**LISTED RECORDS**
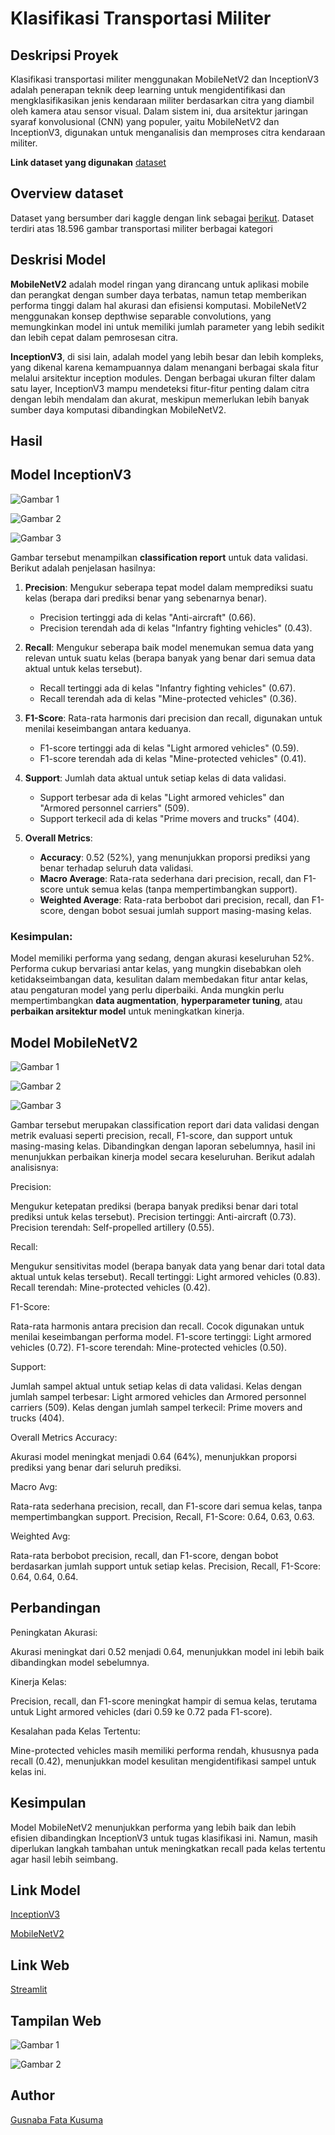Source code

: # Klasifikasi Transportasi Militer 

## Deskripsi Proyek

Klasifikasi transportasi militer menggunakan MobileNetV2 dan InceptionV3 adalah penerapan teknik deep learning untuk mengidentifikasi dan mengklasifikasikan jenis kendaraan militer berdasarkan citra yang diambil oleh kamera atau sensor visual. Dalam sistem ini, dua arsitektur jaringan syaraf konvolusional (CNN) yang populer, yaitu MobileNetV2 dan InceptionV3, digunakan untuk menganalisis dan memproses citra kendaraan militer.

**Link dataset yang digunakan** [dataset](https://www.kaggle.com/datasets/amanrajbose/millitary-vechiles/data)

## Overview dataset

Dataset yang bersumber dari kaggle dengan link sebagai [berikut](https://www.kaggle.com/datasets/amanrajbose/millitary-vechiles/data). Dataset terdiri atas 18.596 gambar transportasi militer berbagai kategori


## Deskrisi Model

**MobileNetV2** adalah model ringan yang dirancang untuk aplikasi mobile dan perangkat dengan sumber daya terbatas, namun tetap memberikan performa tinggi dalam hal akurasi dan efisiensi komputasi. MobileNetV2 menggunakan konsep depthwise separable convolutions, yang memungkinkan model ini untuk memiliki jumlah parameter yang lebih sedikit dan lebih cepat dalam pemrosesan citra.

**InceptionV3**, di sisi lain, adalah model yang lebih besar dan lebih kompleks, yang dikenal karena kemampuannya dalam menangani berbagai skala fitur melalui arsitektur inception modules. Dengan berbagai ukuran filter dalam satu layer, InceptionV3 mampu mendeteksi fitur-fitur penting dalam citra dengan lebih mendalam dan akurat, meskipun memerlukan lebih banyak sumber daya komputasi dibandingkan MobileNetV2.

## Hasil

## Model InceptionV3
![Gambar 1](https://github.com/bakso6/UAP_ML/blob/main/gambar/InceptionV3.jpeg)

![Gambar 2](https://github.com/bakso6/UAP_ML/blob/main/gambar/InceptionV3%20(2).jpeg)

![Gambar 3](https://github.com/bakso6/UAP_ML/blob/main/gambar/InceptionV3%20(3).jpeg)

Gambar tersebut menampilkan **classification report** untuk data validasi. Berikut adalah penjelasan hasilnya:

1. **Precision**: Mengukur seberapa tepat model dalam memprediksi suatu kelas (berapa dari prediksi benar yang sebenarnya benar).
   - Precision tertinggi ada di kelas "Anti-aircraft" (0.66).
   - Precision terendah ada di kelas "Infantry fighting vehicles" (0.43).

2. **Recall**: Mengukur seberapa baik model menemukan semua data yang relevan untuk suatu kelas (berapa banyak yang benar dari semua data aktual untuk kelas tersebut).
   - Recall tertinggi ada di kelas "Infantry fighting vehicles" (0.67).
   - Recall terendah ada di kelas "Mine-protected vehicles" (0.36).

3. **F1-Score**: Rata-rata harmonis dari precision dan recall, digunakan untuk menilai keseimbangan antara keduanya.
   - F1-score tertinggi ada di kelas "Light armored vehicles" (0.59).
   - F1-score terendah ada di kelas "Mine-protected vehicles" (0.41).

4. **Support**: Jumlah data aktual untuk setiap kelas di data validasi.
   - Support terbesar ada di kelas "Light armored vehicles" dan "Armored personnel carriers" (509).
   - Support terkecil ada di kelas "Prime movers and trucks" (404).

5. **Overall Metrics**:
   - **Accuracy**: 0.52 (52%), yang menunjukkan proporsi prediksi yang benar terhadap seluruh data validasi.
   - **Macro Average**: Rata-rata sederhana dari precision, recall, dan F1-score untuk semua kelas (tanpa mempertimbangkan support).
   - **Weighted Average**: Rata-rata berbobot dari precision, recall, dan F1-score, dengan bobot sesuai jumlah support masing-masing kelas.

### Kesimpulan:
Model memiliki performa yang sedang, dengan akurasi keseluruhan 52%. Performa cukup bervariasi antar kelas, yang mungkin disebabkan oleh ketidakseimbangan data, kesulitan dalam membedakan fitur antar kelas, atau pengaturan model yang perlu diperbaiki. Anda mungkin perlu mempertimbangkan **data augmentation**, **hyperparameter tuning**, atau **perbaikan arsitektur model** untuk meningkatkan kinerja.


## Model MobileNetV2

![Gambar 1](https://github.com/bakso6/UAP_ML/blob/main/gambar/MobileNetv2%20(3).jpeg)

![Gambar 2](https://github.com/bakso6/UAP_ML/blob/main/gambar/MobileNetv2%20(2).jpeg)

![Gambar 3](https://github.com/bakso6/UAP_ML/blob/main/gambar/MobileNetv2.jpeg)

Gambar tersebut merupakan classification report dari data validasi dengan metrik evaluasi seperti precision, recall, F1-score, dan support untuk masing-masing kelas. Dibandingkan dengan laporan sebelumnya, hasil ini menunjukkan perbaikan kinerja model secara keseluruhan. Berikut adalah analisisnya:

Precision:

Mengukur ketepatan prediksi (berapa banyak prediksi benar dari total prediksi untuk kelas tersebut).
Precision tertinggi: Anti-aircraft (0.73).
Precision terendah: Self-propelled artillery (0.55).

Recall:

Mengukur sensitivitas model (berapa banyak data yang benar dari total data aktual untuk kelas tersebut).
Recall tertinggi: Light armored vehicles (0.83).
Recall terendah: Mine-protected vehicles (0.42).

F1-Score:

Rata-rata harmonis antara precision dan recall. Cocok digunakan untuk menilai keseimbangan performa model.
F1-score tertinggi: Light armored vehicles (0.72).
F1-score terendah: Mine-protected vehicles (0.50).

Support:

Jumlah sampel aktual untuk setiap kelas di data validasi.
Kelas dengan jumlah sampel terbesar: Light armored vehicles dan Armored personnel carriers (509).
Kelas dengan jumlah sampel terkecil: Prime movers and trucks (404).

Overall Metrics
Accuracy:

Akurasi model meningkat menjadi 0.64 (64%), menunjukkan proporsi prediksi yang benar dari seluruh prediksi.

Macro Avg:

Rata-rata sederhana precision, recall, dan F1-score dari semua kelas, tanpa mempertimbangkan support.
Precision, Recall, F1-Score: 0.64, 0.63, 0.63.

Weighted Avg:

Rata-rata berbobot precision, recall, dan F1-score, dengan bobot berdasarkan jumlah support untuk setiap kelas.
Precision, Recall, F1-Score: 0.64, 0.64, 0.64.

## **Perbandingan**

Peningkatan Akurasi:

Akurasi meningkat dari 0.52 menjadi 0.64, menunjukkan model ini lebih baik dibandingkan model sebelumnya.

Kinerja Kelas:

Precision, recall, dan F1-score meningkat hampir di semua kelas, terutama untuk Light armored vehicles (dari 0.59 ke 0.72 pada F1-score).

Kesalahan pada Kelas Tertentu:

Mine-protected vehicles masih memiliki performa rendah, khususnya pada recall (0.42), menunjukkan model kesulitan mengidentifikasi sampel untuk kelas ini.

## **Kesimpulan**

Model MobileNetV2 menunjukkan performa yang lebih baik dan lebih efisien dibandingkan InceptionV3 untuk tugas klasifikasi ini. Namun, masih diperlukan langkah tambahan untuk meningkatkan recall pada kelas tertentu agar hasil lebih seimbang.

## Link Model

[InceptionV3](https://colab.research.google.com/drive/1GTEjh8NHmmSU0JQalD1Vzg162CaMYY1m?usp=sharing)

[MobileNetV2](https://colab.research.google.com/drive/162bbo4jBBei6xnVJytxEuuel9oLXrvSN?usp=sharing)

## Link Web

[Streamlit](https://uapml-gusnaba.streamlit.app/)

## Tampilan Web

![Gambar 1](https://github.com/bakso6/UAP_ML/blob/main/gambar/uaapp.jpeg)

![Gambar 2](https://github.com/bakso6/UAP_ML/blob/main/gambar/uap.jpeg)

## Author

[Gusnaba Fata Kusuma](https://github.com/bakso6)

**EXERCISE DETAILS**
The output is the records exactly as they read, with no pictures in it.

**RESPONSE TO THIS EXERCISE**
Source code

: # Klasifikasi Transportasi Militer 

## Deskripsi Proyek

Klasifikasi transportasi militer menggunakan MobileNetV2 dan InceptionV3 adalah penerapan teknik deep learning untuk mengidentifikasi dan mengklasifikasikan jenis kendaraan militer berdasarkan citra yang diambil oleh kamera atau sensor visual. Dalam sistem ini, dua arsitektur jaringan syaraf konvolusional (CNN) yang populer, yaitu MobileNetV2 dan InceptionV3, digunakan untuk menganalisis dan memproses citra kendaraan militer.

**Link dataset yang digunakan** [dataset](https://www.kaggle.com/datasets/amanrajbose/millitary-vechiles/data)

## Overview dataset

Dataset yang bersumber dari kaggle dengan link sebagai [berikut](https://www.kaggle.com/datasets/amanrajbose/millitary-vechiles/data). Dataset terdiri atas 18.596 gambar transportasi militer berbagai kategori


## Deskrisi Model

**MobileNetV2** adalah model ringan yang dirancang untuk aplikasi mobile dan perangkat dengan sumber daya terbatas, namun tetap memberikan performa tinggi dalam hal akurasi dan efisiensi komputasi. MobileNetV2 menggunakan konsep depthwise separable convolutions, yang memungkinkan model ini untuk memiliki jumlah parameter yang lebih sedikit dan lebih cepat dalam pemrosesan citra.

**InceptionV3**, di sisi lain, adalah model yang lebih besar dan lebih kompleks, yang dikenal karena kemampuannya dalam menangani berbagai skala fitur melalui arsitektur inception modules. Dengan berbagai ukuran filter dalam satu layer, InceptionV3 mampu mendeteksi fitur-fitur penting dalam citra dengan lebih mendalam dan akurat, meskipun memerlukan lebih banyak sumber daya komputasi dibandingkan MobileNetV2.

## Hasil

## Model InceptionV3
![Gambar 1](https://github.com/bakso6/UAP_ML/blob/main/gambar/InceptionV3.jpeg)

![Gambar 2](https://github.com/bakso6/UAP_ML/blob/main/gambar/InceptionV3%20(2).jpeg)

![Gambar 3](https://github.com/bakso6/UAP_ML/blob/main/gambar/InceptionV3%20(3).jpeg)

Gambar tersebut menampilkan **classification report** untuk data validasi. Berikut adalah penjelasan hasilnya:

1. **Precision**: Mengukur seberapa tepat model dalam memprediksi suatu kelas (berapa dari prediksi benar yang sebenarnya benar).
   - Precision tertinggi ada di kelas "Anti-aircraft" (0.66).
   - Precision terendah ada di kelas "Infantry fighting vehicles" (0.43).

2. **Recall**: Mengukur seberapa baik model menemukan semua data yang relevan untuk suatu kelas (berapa banyak yang benar dari semua data aktual untuk kelas tersebut).
   - Recall tertinggi ada di kelas "Infantry fighting vehicles" (0.67).
   - Recall terendah ada di kelas "Mine-protected vehicles" (0.36).

3. **F1-Score**: Rata-rata harmonis dari precision dan recall, digunakan untuk menilai keseimbangan antara keduanya.
   - F1-score tertinggi ada di kelas "Light armored vehicles" (0.59).
   - F1-score terendah ada di kelas "Mine-protected vehicles" (0.41).

4. **Support**: Jumlah data aktual untuk setiap kelas di data validasi.
   - Support terbesar ada di kelas "Light armored vehicles" dan "Armored personnel carriers" (509).
   - Support terkecil ada di kelas "Prime movers and trucks" (404).

5. **Overall Metrics**:
   - **Accuracy**: 0.52 (52%), yang menunjukkan proporsi prediksi yang benar terhadap seluruh data validasi.
   - **Macro Average**: Rata-rata sederhana dari precision, recall, dan F1-score untuk semua kelas (tanpa mempertimbangkan support).
   - **Weighted Average**: Rata-rata berbobot dari precision, recall, dan F1-score, dengan bobot sesuai jumlah support masing-masing kelas.

### Kesimpulan:
Model memiliki performa yang sedang, dengan akurasi keseluruhan 52%. Performa cukup bervariasi antar kelas, yang mungkin disebabkan oleh ketidakseimbangan data, kesulitan dalam membedakan fitur antar kelas, atau pengaturan model yang perlu diperbaiki. Anda mungkin perlu mempertimbangkan **data augmentation**, **hyperparameter tuning**, atau **perbaikan arsitektur model** untuk meningkatkan kinerja.


## Model MobileNetV2

![Gambar 1](https://github.com/bakso6/UAP_ML/blob/main/gambar/MobileNetv2%20(3).jpeg)

![Gambar 2](https://github.com/bakso6/UAP_ML/blob/main/gambar/MobileNetv2%20(2).jpeg)

![Gambar 3](https://github.com/bakso6/UAP_ML/blob/main/gambar/MobileNetv2.jpeg)

Gambar tersebut merupakan classification report dari data validasi dengan metrik evaluasi seperti precision, recall, F1-score, dan support untuk masing-masing kelas. Dibandingkan dengan laporan sebelumnya, hasil ini menunjukkan perbaikan kinerja model secara keseluruhan. Berikut adalah analisisnya:

Precision:

Mengukur ketepatan prediksi (berapa banyak prediksi benar dari total prediksi untuk kelas tersebut).
Precision tertinggi: Anti-aircraft (0.73).
Precision terendah: Self-propelled artillery (0.55).

Recall:

Mengukur sensitivitas model (berapa banyak data yang benar dari total data aktual untuk kelas tersebut).
Recall tertinggi: Light armored vehicles (0.83).
Recall terendah: Mine-protected vehicles (0.42).

F1-Score:

Rata-rata harmonis antara precision dan recall. Cocok digunakan untuk menilai keseimbangan performa model.
F1-score tertinggi: Light armored vehicles (0.72).
F1-score terendah: Mine-protected vehicles (0.50).

Support:

Jumlah sampel aktual untuk setiap kelas di data validasi.
Kelas dengan jumlah sampel terbesar: Light armored vehicles dan Armored personnel carriers (509).
Kelas dengan jumlah sampel terkecil: Prime movers and trucks (404).

Overall Metrics
Accuracy:

Akurasi model meningkat menjadi 0.64 (64%), menunjukkan proporsi prediksi yang benar dari seluruh prediksi.

Macro Avg:

Rata-rata sederhana precision, recall, dan F1-score dari semua kelas, tanpa mempertimbangkan support.
Precision, Recall, F1-Score: 0.64, 0.63, 0.63.

Weighted Avg:

Rata-rata berbobot precision, recall, dan F1-score, dengan bobot berdasarkan jumlah support untuk setiap kelas.
Precision, Recall, F1-Score: 0.64, 0.64, 0.64.

## **Perbandingan**

Peningkatan Akurasi:

Akurasi meningkat dari 0.52 menjadi 0.64, menunjukkan model ini lebih baik dibandingkan model sebelumnya.

Kinerja Kelas:

Precision, recall, dan F1-score meningkat hampir di semua kelas, terutama untuk Light armored vehicles (dari 0.59 ke 0.72 pada F1-score).

Kesalahan pada Kelas Tertentu:

Mine-protected vehicles masih memiliki performa rendah, khususnya pada recall (0.42), menunjukkan model kesulitan mengidentifikasi sampel untuk kelas ini.

## **Kesimpulan**

Model MobileNetV2 menunjukkan performa yang lebih baik dan lebih efisien dibandingkan InceptionV3 untuk tugas klasifikasi ini. Namun, masih diperlukan langkah tambahan untuk meningkatkan recall pada kelas tertentu agar hasil lebih seimbang.

## Link Model

[InceptionV3](https://colab.research.google.com/drive/1GTEjh8NHmmSU0JQalD1Vzg162CaMYY1m?usp=sharing)

[MobileNetV2](https://colab.research.google.com/drive/162bbo4jBBei6xnVJytxEuuel9oLXrvSN?usp=sharing)

## Link Web

[Streamlit](https://uapml-gusnaba.streamlit.app/)

## Tampilan Web

![Gambar 1](https://github.com/bakso6/UAP_ML/blob/main/gambar/uaapp.jpeg)

![Gambar 2](https://github.com/bakso6/UAP_ML/blob/main/gambar/uap.jpeg)

## Author

[Gusnaba Fata Kusuma](https://github.com/bakso6)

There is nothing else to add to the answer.